Monday, June 23, 2008
topic has no relevance wats o ever with the paragraph
life keeps pushing and pulling me in all directions, yet im unclear of the path i should choose. im not happy nor proudof the one i choosed but neverthless its the path that i should walk now. maybe i might regret choosing this particular path for the rest of my life. Although right now i feel like that this is what i want. but my instincts, which so far has always proven right is screaming at me for being such a dumb dumb to have choosen this path. oh well no need to whine about it now. xx
Sunday, January 20, 2008
how it would be to have a superpower?
as long as i could remember i have always been fascinated by superheroes.

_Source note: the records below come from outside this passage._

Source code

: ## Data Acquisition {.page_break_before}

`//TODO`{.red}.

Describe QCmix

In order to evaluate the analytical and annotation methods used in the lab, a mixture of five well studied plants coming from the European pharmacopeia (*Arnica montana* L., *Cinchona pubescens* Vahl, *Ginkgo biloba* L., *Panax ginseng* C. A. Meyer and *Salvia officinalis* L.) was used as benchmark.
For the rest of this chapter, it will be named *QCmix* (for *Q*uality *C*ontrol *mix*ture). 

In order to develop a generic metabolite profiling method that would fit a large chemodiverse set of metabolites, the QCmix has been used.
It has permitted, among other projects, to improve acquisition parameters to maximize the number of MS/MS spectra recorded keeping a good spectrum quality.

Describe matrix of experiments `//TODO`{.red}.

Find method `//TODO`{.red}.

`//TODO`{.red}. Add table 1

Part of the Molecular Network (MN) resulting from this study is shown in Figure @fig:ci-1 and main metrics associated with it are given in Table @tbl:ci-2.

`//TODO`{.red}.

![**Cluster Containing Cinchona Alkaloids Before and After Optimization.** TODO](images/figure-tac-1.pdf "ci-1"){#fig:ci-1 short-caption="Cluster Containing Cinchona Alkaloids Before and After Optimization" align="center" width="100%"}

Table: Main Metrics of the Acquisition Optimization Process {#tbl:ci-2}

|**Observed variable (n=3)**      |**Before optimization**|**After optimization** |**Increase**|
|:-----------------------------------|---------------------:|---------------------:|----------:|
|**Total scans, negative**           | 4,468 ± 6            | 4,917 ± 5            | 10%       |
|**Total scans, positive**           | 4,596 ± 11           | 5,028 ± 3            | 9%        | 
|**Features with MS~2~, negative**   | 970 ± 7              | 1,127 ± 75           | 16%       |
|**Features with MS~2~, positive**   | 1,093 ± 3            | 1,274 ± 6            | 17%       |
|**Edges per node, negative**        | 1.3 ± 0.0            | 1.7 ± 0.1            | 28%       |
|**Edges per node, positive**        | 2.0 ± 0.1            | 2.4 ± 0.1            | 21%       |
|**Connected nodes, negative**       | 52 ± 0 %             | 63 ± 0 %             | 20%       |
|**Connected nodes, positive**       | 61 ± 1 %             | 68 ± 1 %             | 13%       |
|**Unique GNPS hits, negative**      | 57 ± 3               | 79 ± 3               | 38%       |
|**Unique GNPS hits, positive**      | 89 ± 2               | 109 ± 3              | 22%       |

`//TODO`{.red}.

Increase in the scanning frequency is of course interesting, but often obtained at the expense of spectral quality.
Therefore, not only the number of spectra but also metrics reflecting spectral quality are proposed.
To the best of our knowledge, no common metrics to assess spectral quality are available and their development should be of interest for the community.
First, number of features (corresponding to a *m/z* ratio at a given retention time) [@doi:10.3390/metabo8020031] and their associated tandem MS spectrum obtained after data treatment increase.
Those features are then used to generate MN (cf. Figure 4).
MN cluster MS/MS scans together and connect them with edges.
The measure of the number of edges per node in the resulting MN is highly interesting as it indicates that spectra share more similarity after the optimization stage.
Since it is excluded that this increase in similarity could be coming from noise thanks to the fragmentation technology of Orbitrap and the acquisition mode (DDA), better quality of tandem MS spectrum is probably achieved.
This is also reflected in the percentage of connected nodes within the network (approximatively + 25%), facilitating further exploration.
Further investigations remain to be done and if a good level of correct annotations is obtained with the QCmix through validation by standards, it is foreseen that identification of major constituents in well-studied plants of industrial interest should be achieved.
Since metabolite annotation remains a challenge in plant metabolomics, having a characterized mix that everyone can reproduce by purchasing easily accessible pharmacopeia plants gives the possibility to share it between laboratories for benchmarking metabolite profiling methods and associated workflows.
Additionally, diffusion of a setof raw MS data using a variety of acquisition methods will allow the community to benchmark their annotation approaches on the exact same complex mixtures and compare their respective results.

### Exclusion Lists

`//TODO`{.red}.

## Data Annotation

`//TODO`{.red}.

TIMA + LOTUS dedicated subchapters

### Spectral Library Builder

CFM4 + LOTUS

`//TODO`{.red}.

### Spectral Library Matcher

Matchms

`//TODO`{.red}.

As a kid i watched all the cartoons and read all the comic books i could find. and fantasized about my special powers. i wanted to fly, i wanted to be invisible, wanted to be strong and the list went on. every passing year i had less and less time to fantasize but than it doesn't mean that the idea of wanting to be a super hero faded away. its just now that those ideas just changed a bit. i still want to fly like superman.but if i had to choose from being able to fly and being able to read what people really feel and think i would choose the latter hands down. i mean the more we mature the more face marks we wear. and we lie more. its just we want to hide either the way we are feeling or we are just plain insecure.
i just ran out of steam,
Saturday, January 19, 2008
every begining has an ending
no matter how much we want something to last forever it still comes to an end. the ice cream corn that we don't want to melt always does. the series we want to watch everyday stops running and show re-runs. the high school lovers that wethought would get married and have dozen or so kids break up. the marriage that wethought would never ends, end up in a divorce. it all goes against everything that we as kids, believed. that the bad guys would get killed and the good guys would live happily after for ever and ever. how wrong could we be? i mean imagine all the things that is going around us that we turn a blind eye to. we hope and dream that there would never be an ending in our own life. that this is going to be the fairy tale ending of our life. no one can spoil it. and no one can mess it up. in the end it is us who mess it up. by raising our expectations that when it fails we come crashing and tumbling down. so we should rewire the way we think. we should think every begining has an end. that way we will enjoy the present. since we take everything for granted we tend to overlook the present. either the begining of something was so important that we tend to forgot about the present or the expectation that it would last for ever and ever make us plan for the future that we forget about the present.